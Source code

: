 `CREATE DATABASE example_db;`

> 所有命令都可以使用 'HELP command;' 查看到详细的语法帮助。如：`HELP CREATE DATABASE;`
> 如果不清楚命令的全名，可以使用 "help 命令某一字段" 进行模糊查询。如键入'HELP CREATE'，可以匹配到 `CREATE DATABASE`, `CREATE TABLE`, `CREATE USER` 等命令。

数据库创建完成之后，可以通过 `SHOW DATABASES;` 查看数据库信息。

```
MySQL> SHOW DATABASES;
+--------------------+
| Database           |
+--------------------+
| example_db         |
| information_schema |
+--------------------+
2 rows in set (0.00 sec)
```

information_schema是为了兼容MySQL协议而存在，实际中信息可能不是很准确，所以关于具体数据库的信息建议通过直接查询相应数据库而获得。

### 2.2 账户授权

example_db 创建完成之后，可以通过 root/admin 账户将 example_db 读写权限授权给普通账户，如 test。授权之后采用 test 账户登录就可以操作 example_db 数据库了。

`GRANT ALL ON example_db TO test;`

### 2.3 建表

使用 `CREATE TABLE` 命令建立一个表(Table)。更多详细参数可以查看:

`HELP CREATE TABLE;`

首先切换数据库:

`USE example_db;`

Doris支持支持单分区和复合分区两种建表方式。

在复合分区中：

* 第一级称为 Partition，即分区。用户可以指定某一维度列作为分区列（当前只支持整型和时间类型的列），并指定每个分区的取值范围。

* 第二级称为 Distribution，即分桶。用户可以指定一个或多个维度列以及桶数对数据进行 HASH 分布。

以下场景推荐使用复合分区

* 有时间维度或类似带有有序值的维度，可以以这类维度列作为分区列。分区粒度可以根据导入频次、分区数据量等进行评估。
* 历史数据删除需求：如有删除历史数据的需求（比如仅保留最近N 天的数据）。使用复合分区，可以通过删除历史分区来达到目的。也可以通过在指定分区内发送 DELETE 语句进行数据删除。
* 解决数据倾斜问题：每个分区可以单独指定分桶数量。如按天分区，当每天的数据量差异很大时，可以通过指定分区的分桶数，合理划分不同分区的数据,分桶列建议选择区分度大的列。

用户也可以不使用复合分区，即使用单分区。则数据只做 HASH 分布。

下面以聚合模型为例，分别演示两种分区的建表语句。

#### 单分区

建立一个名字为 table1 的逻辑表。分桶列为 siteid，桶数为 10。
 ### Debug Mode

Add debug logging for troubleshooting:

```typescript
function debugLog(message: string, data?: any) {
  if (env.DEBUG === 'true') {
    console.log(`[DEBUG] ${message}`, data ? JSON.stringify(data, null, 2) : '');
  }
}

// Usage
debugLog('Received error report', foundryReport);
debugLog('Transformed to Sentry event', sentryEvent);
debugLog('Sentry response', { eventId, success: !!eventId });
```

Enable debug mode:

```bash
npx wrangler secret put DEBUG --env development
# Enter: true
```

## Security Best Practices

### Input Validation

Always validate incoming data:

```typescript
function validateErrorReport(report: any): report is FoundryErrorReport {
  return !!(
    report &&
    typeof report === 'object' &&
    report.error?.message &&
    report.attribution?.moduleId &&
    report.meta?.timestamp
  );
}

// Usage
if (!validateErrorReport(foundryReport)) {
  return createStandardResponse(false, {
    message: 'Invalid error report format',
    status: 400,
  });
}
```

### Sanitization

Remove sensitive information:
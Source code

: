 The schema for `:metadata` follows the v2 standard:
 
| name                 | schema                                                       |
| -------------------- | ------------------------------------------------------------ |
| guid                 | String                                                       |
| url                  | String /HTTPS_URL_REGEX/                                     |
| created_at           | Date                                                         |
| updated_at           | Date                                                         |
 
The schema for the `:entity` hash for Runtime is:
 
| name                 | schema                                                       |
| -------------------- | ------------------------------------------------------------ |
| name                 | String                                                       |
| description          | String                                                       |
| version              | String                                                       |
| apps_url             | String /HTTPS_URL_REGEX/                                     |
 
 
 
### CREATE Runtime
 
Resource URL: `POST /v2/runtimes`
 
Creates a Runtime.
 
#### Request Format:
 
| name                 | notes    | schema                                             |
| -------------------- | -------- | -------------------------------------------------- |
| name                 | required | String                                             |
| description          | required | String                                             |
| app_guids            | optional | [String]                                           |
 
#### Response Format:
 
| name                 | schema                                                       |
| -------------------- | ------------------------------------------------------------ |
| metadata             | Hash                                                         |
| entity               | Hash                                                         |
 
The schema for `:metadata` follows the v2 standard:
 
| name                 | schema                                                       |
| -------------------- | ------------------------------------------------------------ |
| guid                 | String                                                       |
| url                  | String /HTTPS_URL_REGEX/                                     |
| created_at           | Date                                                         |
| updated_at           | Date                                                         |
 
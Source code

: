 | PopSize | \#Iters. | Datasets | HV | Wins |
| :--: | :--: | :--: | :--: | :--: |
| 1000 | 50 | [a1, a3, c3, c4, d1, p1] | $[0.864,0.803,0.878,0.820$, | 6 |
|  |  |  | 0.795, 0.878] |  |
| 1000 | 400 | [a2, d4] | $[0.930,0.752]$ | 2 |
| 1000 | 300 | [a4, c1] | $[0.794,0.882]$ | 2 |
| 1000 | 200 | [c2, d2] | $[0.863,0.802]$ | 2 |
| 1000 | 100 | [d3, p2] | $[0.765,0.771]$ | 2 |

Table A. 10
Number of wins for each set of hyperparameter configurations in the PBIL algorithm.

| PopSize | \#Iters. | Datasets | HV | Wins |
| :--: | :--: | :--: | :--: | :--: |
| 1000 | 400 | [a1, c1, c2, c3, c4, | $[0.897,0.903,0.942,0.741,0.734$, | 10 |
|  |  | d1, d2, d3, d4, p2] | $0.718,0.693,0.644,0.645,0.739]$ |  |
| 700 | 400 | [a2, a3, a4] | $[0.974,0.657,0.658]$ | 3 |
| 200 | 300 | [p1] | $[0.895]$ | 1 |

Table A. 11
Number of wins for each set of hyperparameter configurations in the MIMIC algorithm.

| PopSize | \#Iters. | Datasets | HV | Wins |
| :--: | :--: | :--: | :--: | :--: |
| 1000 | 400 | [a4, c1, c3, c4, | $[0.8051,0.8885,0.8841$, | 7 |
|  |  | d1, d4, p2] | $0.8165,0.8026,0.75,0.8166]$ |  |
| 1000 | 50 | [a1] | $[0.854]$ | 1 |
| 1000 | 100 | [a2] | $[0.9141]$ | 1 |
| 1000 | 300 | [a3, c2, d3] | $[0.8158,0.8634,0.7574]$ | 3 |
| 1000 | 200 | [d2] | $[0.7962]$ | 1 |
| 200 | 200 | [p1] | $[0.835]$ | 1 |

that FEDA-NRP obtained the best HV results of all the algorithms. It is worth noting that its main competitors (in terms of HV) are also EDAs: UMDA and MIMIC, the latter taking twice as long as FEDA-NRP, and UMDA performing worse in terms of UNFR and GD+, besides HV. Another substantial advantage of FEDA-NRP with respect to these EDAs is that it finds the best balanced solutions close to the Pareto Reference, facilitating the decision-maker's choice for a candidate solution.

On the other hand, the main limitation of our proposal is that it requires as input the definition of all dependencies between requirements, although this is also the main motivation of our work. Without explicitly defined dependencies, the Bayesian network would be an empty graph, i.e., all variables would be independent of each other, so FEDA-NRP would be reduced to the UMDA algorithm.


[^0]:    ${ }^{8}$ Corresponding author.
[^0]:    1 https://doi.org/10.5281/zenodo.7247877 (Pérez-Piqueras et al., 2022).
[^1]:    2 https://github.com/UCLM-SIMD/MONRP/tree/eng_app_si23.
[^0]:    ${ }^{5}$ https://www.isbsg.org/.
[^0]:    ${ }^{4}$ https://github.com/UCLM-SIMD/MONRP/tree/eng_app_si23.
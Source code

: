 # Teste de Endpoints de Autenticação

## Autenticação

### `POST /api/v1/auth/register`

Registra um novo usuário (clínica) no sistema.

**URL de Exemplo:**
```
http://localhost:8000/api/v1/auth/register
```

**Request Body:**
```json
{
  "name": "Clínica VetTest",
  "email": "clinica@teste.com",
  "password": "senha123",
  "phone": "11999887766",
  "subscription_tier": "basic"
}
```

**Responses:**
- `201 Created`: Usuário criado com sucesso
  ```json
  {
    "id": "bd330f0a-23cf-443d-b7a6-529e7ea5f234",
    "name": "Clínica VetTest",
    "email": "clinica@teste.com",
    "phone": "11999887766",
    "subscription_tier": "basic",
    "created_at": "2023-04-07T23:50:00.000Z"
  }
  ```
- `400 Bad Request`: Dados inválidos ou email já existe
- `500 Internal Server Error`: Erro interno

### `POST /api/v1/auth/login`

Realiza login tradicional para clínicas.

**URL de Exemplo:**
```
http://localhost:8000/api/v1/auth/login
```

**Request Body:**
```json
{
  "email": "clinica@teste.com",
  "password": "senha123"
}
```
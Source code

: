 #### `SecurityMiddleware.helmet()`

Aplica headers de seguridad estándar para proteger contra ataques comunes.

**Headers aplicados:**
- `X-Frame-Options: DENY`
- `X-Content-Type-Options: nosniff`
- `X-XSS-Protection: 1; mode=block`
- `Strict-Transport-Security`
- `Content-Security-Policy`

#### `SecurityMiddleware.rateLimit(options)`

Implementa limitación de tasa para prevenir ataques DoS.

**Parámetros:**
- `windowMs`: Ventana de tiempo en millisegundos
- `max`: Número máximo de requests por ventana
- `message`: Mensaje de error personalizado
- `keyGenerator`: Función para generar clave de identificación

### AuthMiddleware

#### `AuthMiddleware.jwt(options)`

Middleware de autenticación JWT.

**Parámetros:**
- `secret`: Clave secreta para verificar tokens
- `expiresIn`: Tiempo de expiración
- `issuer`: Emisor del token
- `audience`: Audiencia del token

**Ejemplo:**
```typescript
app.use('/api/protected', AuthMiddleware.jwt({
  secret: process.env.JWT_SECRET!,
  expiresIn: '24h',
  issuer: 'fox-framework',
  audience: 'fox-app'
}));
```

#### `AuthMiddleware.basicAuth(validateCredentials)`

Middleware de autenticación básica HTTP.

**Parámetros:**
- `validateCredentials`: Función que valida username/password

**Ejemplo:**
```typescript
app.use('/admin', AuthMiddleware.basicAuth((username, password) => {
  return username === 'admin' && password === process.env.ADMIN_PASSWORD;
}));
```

=======

PROBLEM: An exact transcription of the lines from the start of the listing through the line bearing "example_db 创建完成之后，可以通过 root/admin" is the whole answer.

RESULT OF THIS EXERCISE:
Source code

: `CREATE DATABASE example_db;`

> 所有命令都可以使用 'HELP command;' 查看到详细的语法帮助。如：`HELP CREATE DATABASE;`
> 如果不清楚命令的全名，可以使用 "help 命令某一字段" 进行模糊查询。如键入'HELP CREATE'，可以匹配到 `CREATE DATABASE`, `CREATE TABLE`, `CREATE USER` 等命令。

数据库创建完成之后，可以通过 `SHOW DATABASES;` 查看数据库信息。

```
MySQL> SHOW DATABASES;
+--------------------+
| Database           |
+--------------------+
| example_db         |
| information_schema |
+--------------------+
2 rows in set (0.00 sec)
```

information_schema是为了兼容MySQL协议而存在，实际中信息可能不是很准确，所以关于具体数据库的信息建议通过直接查询相应数据库而获得。

### 2.2 账户授权

example_db 创建完成之后，可以通过 root/admin 账户将 example_db 读写权限授权给普通账户，如 test。授权之后采用 test 账户登录就可以操作 example_db 数据库了。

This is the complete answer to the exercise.